To predict the histological features and proliferative activity of leiomyomas and to evaluate the effect of GnRH analogues (GnRHa) by MR images, the correlation between MR images and histopathologic findings was studied on 137 leiomyomatous nodules from 79 patients. The correlation among cellularity, proliferative activity and MR images was studied on sections of 42 leiomyomatous, nodules stained with hematoxylin-eosin and immunohistochemistry for proliferating cell nuclear antigen. The utility of MR imaging in assessing response to therapy with a GnRHa (buserelin 900 micrograms/day, intranasal for 16 weeks) was studied on 62 leiomyomatous nodules from 29 patients. On T2-weighted MR images, we encountered five major images. According to the increase of signal intensity relative to that of the myometrium and/or the endometrium, the images were classified as Type 1, Type 2, Type 3, Type 4, and Type 5. Histopathologically, the majority of Type 1, Type 2 and Type 3 images had features of typical leiomyoma. Almost all cellular leiomyomas and bizarre leiomyomas had Type 4 images. Variable degenerative features were observed in the nodules with Type 5 images. According to the increase of signal intensity, leiomyomas had a tendency to show a high degree of both cellularity and proliferative activity. Moreover, the reduction rate of leiomyomatous nodules after GnRHa therapy correlated with the tumor signal intensity on T2-weighted images before therapy. The reduction rate was the lowest in Type 1 images (20.9%) and the highest in Type 4 images (50.7%). These results suggest that increased the signal intensity on T2-weighted MR images correlates with the cellularity and proliferative activity of leiomyomas, and with tumor response to GnRHa treatment. MR imaging enables quantitative monitoring of GnRHa therapy in patients with leiomyomatous nodules, and allows us to predict the histopathology, cellularity, proliferative activity, and shrinkage rate of nodules before GnRHa treatment.
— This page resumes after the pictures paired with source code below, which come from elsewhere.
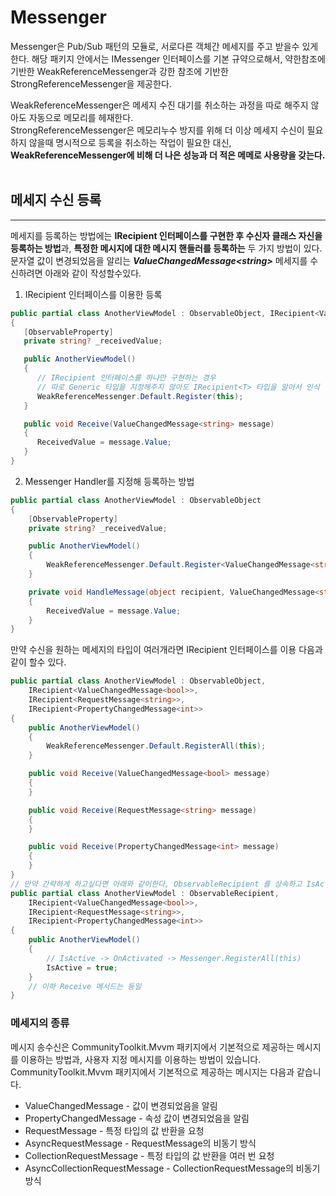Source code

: # Messenger
Messenger은 Pub/Sub 패턴의 모듈로, 서로다른 객체간 메세지를 주고 받을수 있게 한다. 해당 패키지 안에서는 IMessenger 인터페이스를 기본 규약으로해서, 약한참조에 기반한 WeakReferenceMessenger과 강한 참조에 기반한 StrongReferenceMessenger을 제공한다.  

WeakReferenceMessenger은 메세지 수진 대기를 취소하는 과정을 따로 해주지 않아도 자동으로 메모리를 헤재한다.  
StrongReferenceMessenger은 메모리누수 방지를 위해 더 이상 메세지 수신이 필요하지 않을때 명시적으로 등록을 취소하는 작업이 필요한 대신, **WeakReferenceMessenger에 비해 더 나은 성능과 더 적은 메메로 사용량을 갖는다.**  
<br>

## 메세지 수신 등록
---
메세지를 등록하는 방법에는 **IRecipient 인터페이스를 구현한 후 수신자 클래스 자신을 등록하는 방법**과, **특정한 메시지에 대한 메시지 핸들러를 등록하는** 두 가지 방법이 있다.  
문자열 값이 변경되었음을 알리는 ***ValueChangedMessage\<string>*** 메세지를 수신하려면 아래와 같이 작성할수있다.  

   1. IRecipient 인터페이스를 이용한 등록
   ```c#
   public partial class AnotherViewModel : ObservableObject, IRecipient<ValueChangedMessage<string>>
   {
      [ObservableProperty]
      private string? _receivedValue;

      public AnotherViewModel()
      {
         // IRecipient 인터페이스를 하나만 구현하는 경우
         // 따로 Generic 타입을 지정해주지 않아도 IRecipient<T> 타입을 알아서 인식
         WeakReferenceMessenger.Default.Register(this);
      }

      public void Receive(ValueChangedMessage<string> message)
      {
         ReceivedValue = message.Value;
      }
   }
   ```
   2. Messenger Handler를 지정해 등록하는 방법
```c#
public partial class AnotherViewModel : ObservableObject
{
	[ObservableProperty]
	private string? _receivedValue;

	public AnotherViewModel()
	{
		WeakReferenceMessenger.Default.Register<ValueChangedMessage<string>>(this, HandleMessage);
	}

	private void HandleMessage(object recipient, ValueChangedMessage<string> message)
	{
		ReceivedValue = message.Value;
	}
}
```
만약 수신을 원하는 메세지의 타입이 여러개라면 IRecipient 인터페이스를 이용 다음과같이 할수 있다.
```c#
public partial class AnotherViewModel : ObservableObject,
	IRecipient<ValueChangedMessage<bool>>,
	IRecipient<RequestMessage<string>>,
	IRecipient<PropertyChangedMessage<int>>
{
	public AnotherViewModel()
	{
		WeakReferenceMessenger.Default.RegisterAll(this);
	}

	public void Receive(ValueChangedMessage<bool> message)
	{
	}

	public void Receive(RequestMessage<string> message)
	{
	}

	public void Receive(PropertyChangedMessage<int> message)
	{
	}
}
// 만약 간략하게 하고싶다면 아래와 같이한다, ObservableRecipient 를 상속하고 IsActive 를 true로 한다
public partial class AnotherViewModel : ObservableRecipient,
	IRecipient<ValueChangedMessage<bool>>,
	IRecipient<RequestMessage<string>>,
	IRecipient<PropertyChangedMessage<int>>
{
	public AnotherViewModel()
	{
		// IsActive -> OnActivated -> Messenger.RegisterAll(this)
		IsActive = true;
	}
	// 이하 Receive 메서드는 동일
}
```
### **메세지의 종류**
메시지 송수신은 CommunityToolkit.Mvvm 패키지에서 기본적으로 제공하는 메시지를 이용하는 방법과, 사용자 지정 메시지를 이용하는 방법이 있습니다.
CommunityToolkit.Mvvm 패키지에서 기본적으로 제공하는 메시지는 다음과 같습니다.

* ValueChangedMessage<T> - 값이 변경되었음을 알림
* PropertyChangedMessage<T> - 속성 값이 변경되었음을 알림
* RequestMessage<T> - 특정 타입의 값 반환을 요청
* AsyncRequestMessage<T> - RequestMessage의 비동기 방식
* CollectionRequestMessage<T> - 특정 타입의 값 반환을 여러 번 요청
* AsyncCollectionRequestMessage<T> - CollectionRequestMessage의 비동기 방식
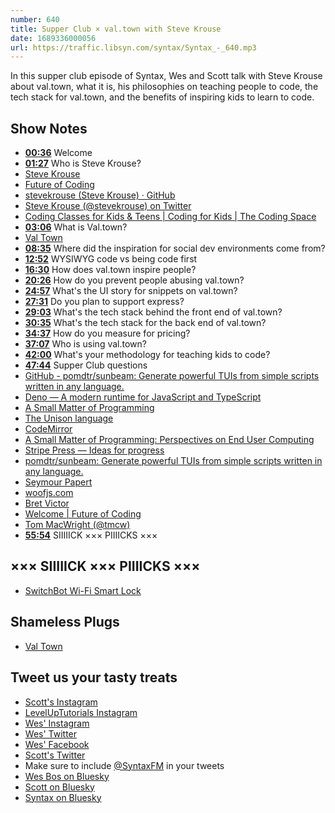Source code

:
 ```yaml
---
number: 640
title: Supper Club × val.town with Steve Krouse
date: 1689336000056
url: https://traffic.libsyn.com/syntax/Syntax_-_640.mp3
---
```


In this supper club episode of Syntax, Wes and Scott talk with Steve Krouse about val.town, what it is, his philosophies on teaching people to code, the tech stack for val.town, and the benefits of inspiring kids to learn to code.

## Show Notes

* **[00:36](#t=00:36)** Welcome
* **[01:27](#t=01:27)** Who is Steve Krouse?
* [Steve Krouse](https://stevekrouse.com/)
* [Future of Coding](https://futureofcoding.org/)
* [stevekrouse (Steve Krouse) · GitHub](https://github.com/stevekrouse)
* [Steve Krouse (@stevekrouse) on Twitter](https://twitter.com/stevekrouse)
* [Coding Classes for Kids & Teens | Coding for Kids | The Coding Space](https://www.thecodingspace.com/)
* **[03:06](#t=03:06)** What is Val.town?
* [Val Town](https://www.val.town/pricing)
* **[08:35](#t=08:35)** Where did the inspiration for social dev environments come from?
* **[12:52](#t=12:52)** WYSIWYG code vs being code first
* **[16:30](#t=16:30)** How does val.town inspire people?
* **[20:26](#t=20:26)** How do you prevent people abusing val.town?
* **[24:57](#t=24:57)** What's the UI story for snippets on val.town?
* **[27:31](#t=27:31)** Do you plan to support express?
* **[29:03](#t=29:03)** What's the tech stack behind the front end of val.town?
* **[30:35](#t=30:35)** What's the tech stack for the back end of val.town?
* **[34:37](#t=34:37)** How do you measure for pricing?
* **[37:07](#t=37:07)** Who is using val.town?
* **[42:00](#t=42:00)** What's your methodology for teaching kids to code?
* **[47:44](#t=47:44)** Supper Club questions
* [GitHub - pomdtr/sunbeam: Generate powerful TUIs from simple scripts written in any language.](https://github.com/pomdtr/sunbeam)
* [Deno — A modern runtime for JavaScript and TypeScript](https://deno.land/)
* [A Small Matter of Programming](https://mitpress.mit.edu/9780262140539/a-small-matter-of-programming/)
* [The Unison language](https://www.unison-lang.org/)
* [CodeMirror](https://codemirror.net/)
* [A Small Matter of Programming: Perspectives on End User Computing](https://www.amazon.ca/s?k=A+Small+Matter+of+Programming:+Perspectives+on+End+User+Computing&linkCode=gs3&linkId=a4276584f94c53442569757002ff7fe2&tag=isi777-20)
* [Stripe Press — Ideas for progress](https://press.stripe.com/)
* [pomdtr/sunbeam: Generate powerful TUIs from simple scripts written in any language.](https://github.com/pomdtr/sunbeam)
* [Seymour Papert](https://en.wikipedia.org/wiki/Seymour_Papert)
* [woofjs.com](https://woofjs.com/)
* [Bret Victor](https://en.wikipedia.org/wiki/Bret_Victor)
* [Welcome | Future of Coding](https://futureofcoding.org/)
* [Tom MacWright (@tmcw)](https://twitter.com/tmcw)
* **[55:54](#t=55:54)** SIIIIICK ××× PIIIICKS ×××

## ××× SIIIIICK ××× PIIIICKS ×××

* [SwitchBot Wi-Fi Smart Lock](https://www.amazon.ca/dp/B0B155T8QM?crid=1QGM6LSDYF8IR&keywords=switchbot+lock&sprefix=switchbot+loc,aps,116&language=en_US&sr=8-4&linkCode=gs2&linkId=9da52a90625d3d2fabe94ba5cfef40bf&tag=isi777-20)

## Shameless Plugs

* [Val Town](https://www.val.town/)

## Tweet us your tasty treats

* [Scott's Instagram](https://www.instagram.com/stolinski/)
* [LevelUpTutorials Instagram](https://www.instagram.com/LevelUpTutorials/)
* [Wes' Instagram](https://www.instagram.com/wesbos/)
* [Wes' Twitter](https://twitter.com/wesbos)
* [Wes' Facebook](https://www.facebook.com/wesbos.developer)
* [Scott's Twitter](https://twitter.com/stolinski)
* Make sure to include [@SyntaxFM](https://twitter.com/SyntaxFM) in your tweets
* [Wes Bos on Bluesky](https://bsky.app/profile/wesbos.com)
* [Scott on Bluesky](https://bsky.app/profile/tolin.ski)
* [Syntax on Bluesky](https://bsky.app/profile/syntax.fm)
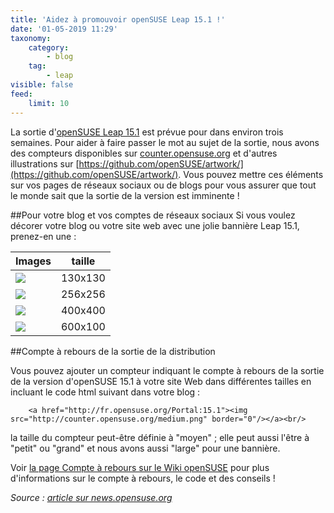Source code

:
 ```yaml
---
title: 'Aidez à promouvoir openSUSE Leap 15.1 !'
date: '01-05-2019 11:29'
taxonomy:
    category:
        - blog
    tag:
        - leap
visible: false
feed:
    limit: 10
---
```


La sortie d'[openSUSE Leap 15.1](http://en.opensuse.org/Portal:15.1) est prévue pour dans environ trois semaines. Pour aider à faire passer le mot au sujet de la sortie, nous avons des compteurs disponibles sur [counter.opensuse.org](https://counter.opensuse.org/) et d'autres illustrations sur [https://github.com/openSUSE/artwork/](https://github.com/openSUSE/artwork/). Vous pouvez mettre ces éléments sur vos pages de réseaux sociaux ou de blogs pour vous assurer que tout le monde sait que la sortie de la version est imminente !

##Pour votre blog et vos comptes de réseaux sociaux
Si vous voulez décorer votre blog ou votre site web avec une jolie bannière Leap 15.1, prenez-en une :

Images| taille
------|-------
<a href="https://counter.opensuse.org/link/"><img src="http://countdown.opensuse.org/small.png" border="0"/></a>|130x130
<a href="https://counter.opensuse.org/link/"><img src="http://countdown.opensuse.org/medium.png" border="0"/></a>|256x256
<a href="https://counter.opensuse.org/link/"><img src="http://countdown.opensuse.org/large.png" border="0"/></a>|400x400
<a href="https://counter.opensuse.org/link/"><img src="http://countdown.opensuse.org/wide.png" border="0"/></a>|600x100


##Compte à rebours de la sortie de la distribution

Vous pouvez ajouter un compteur indiquant le compte à rebours de la sortie de la  version d'openSUSE 15.1 à votre site Web dans différentes tailles en incluant le code html suivant dans votre blog :

```
    <a href="http://fr.opensuse.org/Portal:15.1"><img src="http://counter.opensuse.org/medium.png" border="0"/></a><br/>
```

la taille du compteur peut-être définie à "moyen" ; elle peut aussi l'être à "petit" ou "grand" et nous avons aussi "large" pour une bannière.

Voir [la page Compte à rebours sur le Wiki openSUSE](http://fr.opensuse.org/openSUSE:Countdown) pour plus d'informations sur le compte à rebours, le code et des conseils !


*Source : [article sur news.opensuse.org](https://news.opensuse.org/2019/04/30/help-promote-opensuse-leap-15-1/)*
为了通过磁共振成像(MR)预测平滑肌瘤的组织学特征和增殖活性,并评估促性腺激素释放激素类似物(GnRHa)的疗效,我们对79例患者的137个平滑肌瘤结节进行了MR图像与组织病理学结果之间的相关性研究。对42个用苏木精-伊红染色及增殖细胞核抗原免疫组化染色的平滑肌瘤结节切片,研究了细胞密度、增殖活性与MR图像之间的相关性。对29例患者的62个平滑肌瘤结节,研究了MR成像在评估GnRHa(布舍瑞林900微克/天,经鼻给药16周)治疗反应中的作用。在T2加权MR图像上,我们发现了五种主要图像类型。根据相对于子宫肌层和/或子宫内膜信号强度的增加,这些图像被分为1型、2型、3型、4型和5型。组织病理学上,大多数1型、2型和3型图像具有典型平滑肌瘤的特征。几乎所有的细胞性平滑肌瘤和奇异型平滑肌瘤都表现为4型图像。在5型图像的结节中观察到各种变性特征。随着信号强度的增加,平滑肌瘤倾向于表现出较高的细胞密度和增殖活性。此外,GnRHa治疗后平滑肌瘤结节的缩小率与治疗前T2加权图像上的肿瘤信号强度相关。缩小率在1型图像中最低(20.9%),在4型图像中最高(50.7%)。这些结果表明,T2加权MR图像上信号强度的增加与平滑肌瘤的细胞密度、增殖活性以及肿瘤对GnRHa治疗的反应相关。MR成像能够对平滑肌瘤结节患者的GnRHa治疗进行定量监测,并使我们能够在GnRHa治疗前预测结节的组织病理学、细胞密度、增殖活性和缩小率。